Est-ce parce que la mobilité académique constitue un apport financier conséquent que les facultés s’emploient à la développer ? Pas vraiment. En réalité, les programmes d’échanges coûtent plus aux universités qu’ils ne leur rapportent. Pour accueillir des étudiants étrangers, il est en effet nécessaire d’employer du personnel administratif pour gérer le service, du personnel en charge des relations internationales et des enseignants pour les cours de français.

Dans le cadre du programme Erasmus, l’UT1 reçoit une enveloppe de quelques 7 000 euros de l’Europe. Cette dotation est conçue pour n’être qu’une « aide à la mobilité ». Elle est en partie dédiée à fournir des bourses aux étudiants en échange. Ne pouvant à elle seule financer l’accueil d’étudiants étrangers, elle est complétée par le budget autonome de chaque université.

Des retombées positives

Mais alors, quel est l’intérêt pour une université de s’investir autant dans des programmes d’échanges ? Danièle Cabanis est enseignante chercheuse à l’UT1 . Chaque année, elle aide les nouveaux arrivants à s’inscrire, à trouver un logement et joue le rôle de référent à plein temps pour tous ces étudiants loin de chez eux.

Pour elle, le bon accueil des étrangers au sein du campus « laisse des traces psychologiques positives » qui ont des conséquences dans trois domaines : en donnant une bonne image de la faculté, elles attirent de bons candidats à la mobilité mais aussi des enseignants étrangers et de nouveaux chercheurs. Une vision que partage Agnès Tersou pour qui la mobilité académique a une seule vocation : « Tisser des liens ».

En plus du prestige qu’elle confère à leur site, elle leur permet également de promouvoir l’image de la France à l’étranger. Et au final, les bénéficiaires de ces universités-diplomates, ce sont les étudiants.

Un parcours en danger ?

- Avec la chute du dollar, des partenariats avec les États-Unis ont dû s’interrompre. L’Université de Californie, qui avait deux filières en France, a dû fermer celle de Toulouse au profit de celle de Bordeaux.
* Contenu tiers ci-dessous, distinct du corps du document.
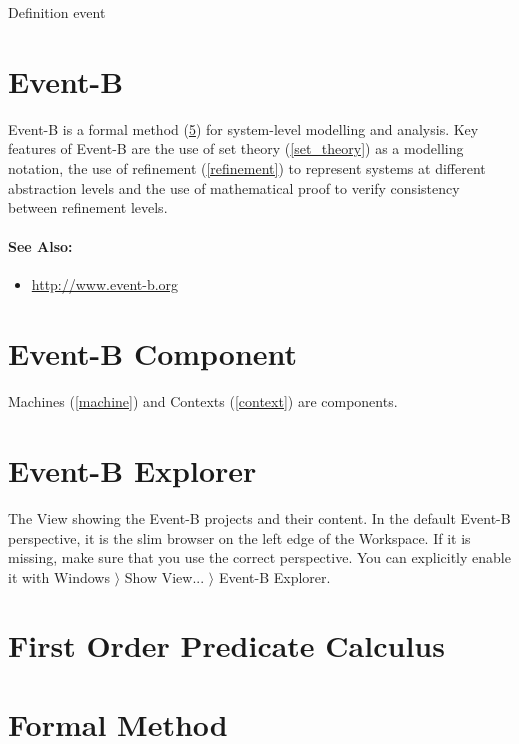 Definition event

\section{Event-B}
\label{eventb}

Event-B is a formal method (\ref{formal_method}) for system-level modelling and analysis. Key features of Event-B are the use of set theory (\ref{set_theory}) as a modelling notation, the use of refinement (\ref{refinement}) to represent systems at different abstraction levels and the use of mathematical proof to verify consistency between refinement levels.

\paragraph{See Also:}
\begin{itemize}
\item \url{http://www.event-b.org}
\end{itemize}

\section{Event-B Component}
\label{eventb_component}

Machines (\ref{machine}) and Contexts (\ref{context}) are components.

\section{Event-B Explorer}
\label{eventb_explorer}

The View showing the Event-B projects and their content.  In the default Event-B perspective, it is the slim browser on the left edge of the Workspace.  If it is missing, make sure that you use the correct perspective.  You can explicitly enable it with \textsf{Windows $\rangle$ Show View... $\rangle$ Event-B Explorer}.

\section{First Order Predicate Calculus}
\label{first_order_predicate_calculus}


\section{Formal Method}
\label{formal_method}

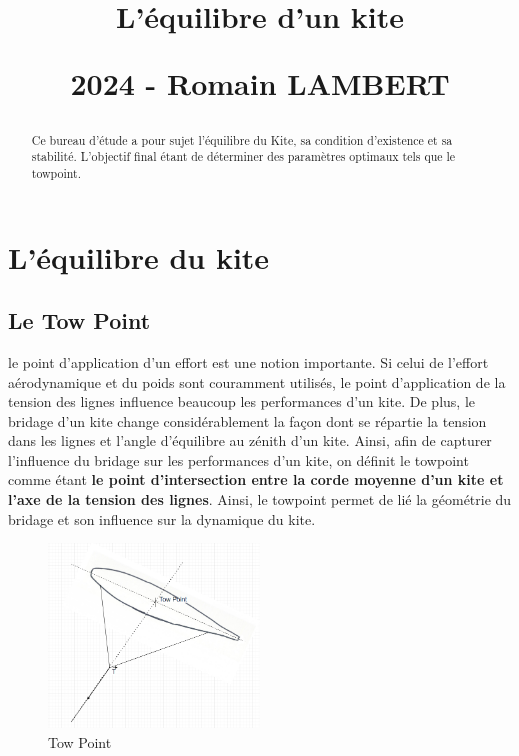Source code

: \documentclass[conference]{IEEEtran}
\begin{document}
\title{\LARGE L'équilibre d'un kite
\vskip10pt

\small 2024 - Romain LAMBERT
}
\maketitle

\begin{abstract}Ce bureau d'étude a pour sujet l'équilibre du Kite, sa condition d'existence et sa stabilité. L'objectif final étant de déterminer des paramètres optimaux tels que le towpoint. 
\end{abstract}
\IEEEoverridecommandlockouts

\IEEEpeerreviewmaketitle
\section{L'équilibre du kite}

\subsection{Le Tow Point} 

le point d'application d'un effort est une notion importante. Si celui de l'effort aérodynamique et du poids sont couramment utilisés, le point d'application de la tension des lignes influence beaucoup les performances d'un kite. De plus, le bridage d'un kite change considérablement la façon dont se répartie la tension dans les lignes et l'angle d'équilibre au zénith d'un kite. Ainsi, afin de capturer l'influence du bridage sur les performances d'un kite, on définit le towpoint comme étant \textbf{le point d'intersection entre la corde moyenne d'un kite et l'axe de la tension des lignes}. Ainsi, le towpoint permet de lié la géométrie du bridage et son influence sur la dynamique du kite.  \\

\begin{figure}[H]
    \centering
    \includegraphics[width=0.5\textwidth]{Pics/TowPoint.png}  
    \caption{Tow Point}
    \label{fig:Tow Point}
\end{figure}
\end{document}
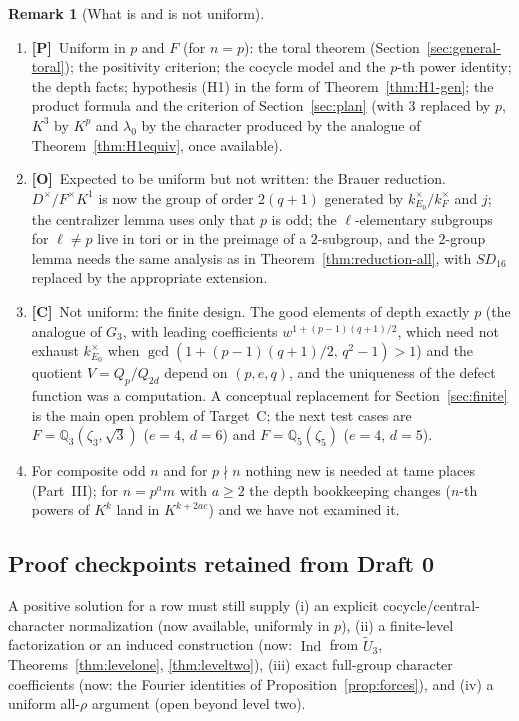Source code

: \documentclass[11pt]{article}
\newcommand{\Q}{\mathbb Q}
\newcommand{\Ind}{\operatorname{Ind}}
\newcommand{\tU}{\widetilde U}
\newcommand{\Ptag}{\textnormal{\textbf{[P]}}}
\newcommand{\Otag}{\textnormal{\textbf{[O]}}}
\newcommand{\Ctag}{\textnormal{\textbf{[C]}}}
\theoremstyle{plain}
\theoremstyle{definition}
\newtheorem{remark}[theorem]{Remark}
\begin{document}
\begin{remark}[What is and is not uniform]\label{rem:uniform}
\begin{enumerate}[label=(\roman*)]
\item \Ptag\ Uniform in $p$ and $F$ (for $n=p$): the toral theorem
(Section~\ref{sec:general-toral}); the positivity criterion; the cocycle
model and the $p$-th power identity; the depth facts; hypothesis (H1)
in the form of Theorem~\ref{thm:H1-gen}; the product formula and the
criterion of Section~\ref{sec:plan} (with $3$ replaced by $p$, $K^3$ by
$K^{p}$ and $\lambda_0$ by the character produced by the analogue of
Theorem~\ref{thm:H1equiv}, once available).
\item \Otag\ Expected to be uniform but not written: the Brauer
reduction.  $D^\times/F^\times K^1$ is now the group of order $2(q+1)$
generated by $k_{E_0}^\times/k_F^\times$ and $j$; the centralizer lemma
uses only that $p$ is odd; the $\ell$-elementary subgroups for
$\ell\ne p$ live in tori or in the preimage of a $2$-subgroup, and
the $2$-group lemma needs the same analysis as in
Theorem~\ref{thm:reduction-all}, with $SD_{16}$ replaced by the
appropriate extension.
\item \Ctag\ Not uniform: the finite design.  The good elements of
depth exactly $p$ (the analogue of $G_3$, with leading coefficients
$w^{1+(p-1)(q+1)/2}$, which need not exhaust $k_{E_0}^\times$ when
$\gcd(1+(p-1)(q+1)/2,\,q^2-1)>1$) and the quotient $V=Q_p/Q_{2d}$ depend on
$(p,e,q)$, and the uniqueness of the defect function was a computation.
A conceptual replacement for Section~\ref{sec:finite} is the main open
problem of Target~C; the next test cases are $F=\Q_3(\zeta_3,\sqrt3)$
($e=4$, $d=6$) and $F=\Q_5(\zeta_5)$ ($e=4$, $d=5$).
\item For composite odd $n$ and for $p\nmid n$ nothing new is needed
at tame places (Part~III); for $n=p^a m$ with $a\ge2$ the depth
bookkeeping changes ($n$-th powers of $K^k$ land in $K^{k+2ae}$) and we
have not examined it.
\end{enumerate}
\end{remark}

\subsection{Proof checkpoints retained from Draft 0}
A positive solution for a row must still supply (i) an explicit
cocycle/central-character normalization (now available, uniformly in
$p$), (ii) a finite-level factorization or an induced construction
(now: $\Ind$ from $\tU_3$, Theorems~\ref{thm:levelone}, \ref{thm:leveltwo}),
(iii) exact full-group character coefficients (now: the Fourier
identities of Proposition~\ref{prop:forces}), and (iv) a uniform
all-$\rho$ argument (open beyond level two).
\end{document}
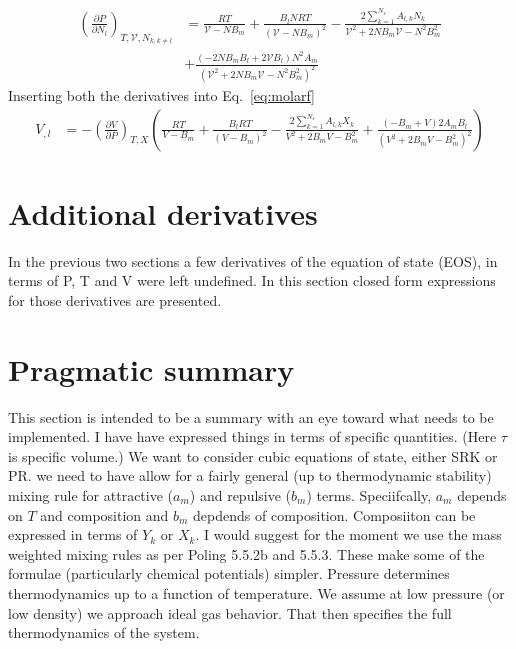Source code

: \documentclass[11pt]{article}
\begin{document}
     \begin{align}
     \left(\frac{\partial P}{\partial N_{l}} \right)_{T,\mathcal{V},N_{k,k\neq l}} &= \frac{R T}{\mathcal{V}- N B_{m}} + \frac{B_l N R T}{\left(\mathcal{V}-N B_m\right)^2} - \frac{2 \sum_{k=1}^{N_{s}} A_{l,k} N_{k}}{\mathcal{V}^2+ 2 N B_{m} \mathcal{V} - N^2 B_m^2}  \nonumber \\
 &+ \frac{\left(-2N B_m B_l + 2\mathcal{V} B_l\right)N^2 A_m}{\left(\mathcal{V}^2+ 2 N B_{m} \mathcal{V} - N^2 B_m^2 \right)^2}
     \end{align}
    Inserting both the derivatives into Eq.~\ref{eq:molarf}
    \begin{align}
    V_{,l} &= -\left(\frac{\partial V}{\partial P}\right)_{T,X} \left(\frac{R T}{V- B_{m}} + \frac{B_l R T}{\left(V-B_m\right)^2} - \frac{2 \sum_{k=1}^{N_{s}} A_{l,k} X_{k}}{V^2+ 2 B_{m} V - B_m^2} + \frac{\left(-B_m + V\right) 2 A_m B_l}{\left(V^2+ 2 B_{m} V - B_m^2 \right)^2} \right)
    \end{align}
     \section{Additional derivatives}
     In the previous two sections a few derivatives of the equation of state (EOS), in terms of P, T and V were left undefined. In this section closed form expressions for those derivatives are presented. 
     
\section{Pragmatic summary}
\label{sec:john_summ}

This section is intended to be a summary with an eye toward what needs to be implemented.  I have
have expressed things in terms of specific quantities. (Here $\tau$ is specific volume.)
We want to consider cubic equations of state, either SRK or PR.  we need to have allow for a
fairly general (up to thermodynamic stability) mixing rule for attractive ($a_m$) and repulsive ($b_m$)
terms.  Speciifcally, $a_m$ depends on $T$ and composition and $b_m$ depdends of composition.  Composiiton
can be expressed in terms of $Y_k$ or $X_k$.  I would suggest for the moment we use the mass weighted
mixing rules as per Poling 5.5.2b and 5.5.3.  These make some of the formulae (particularly chemical
potentials) simpler.   Pressure determines thermodynamics
up to a function of temperature.  
We assume at low pressure (or low density) we approach ideal gas behavior.  That then specifies
the full thermodynamics of the system.
\end{document}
- La pratique de moins en moins répandue du français influence l’offre de formation : pour demeurer attractives, les universités françaises doivent proposer de plus en plus de cours en anglais.

- Enfin, il y a une tradition française aux conséquences néfastes sur les échanges avec l’étranger : la grève. L’Université Toulouse 2-Le Mirail, souvent sujette à des blocages, a vu des partenariats se clore suite aux retours négatifs des étudiants.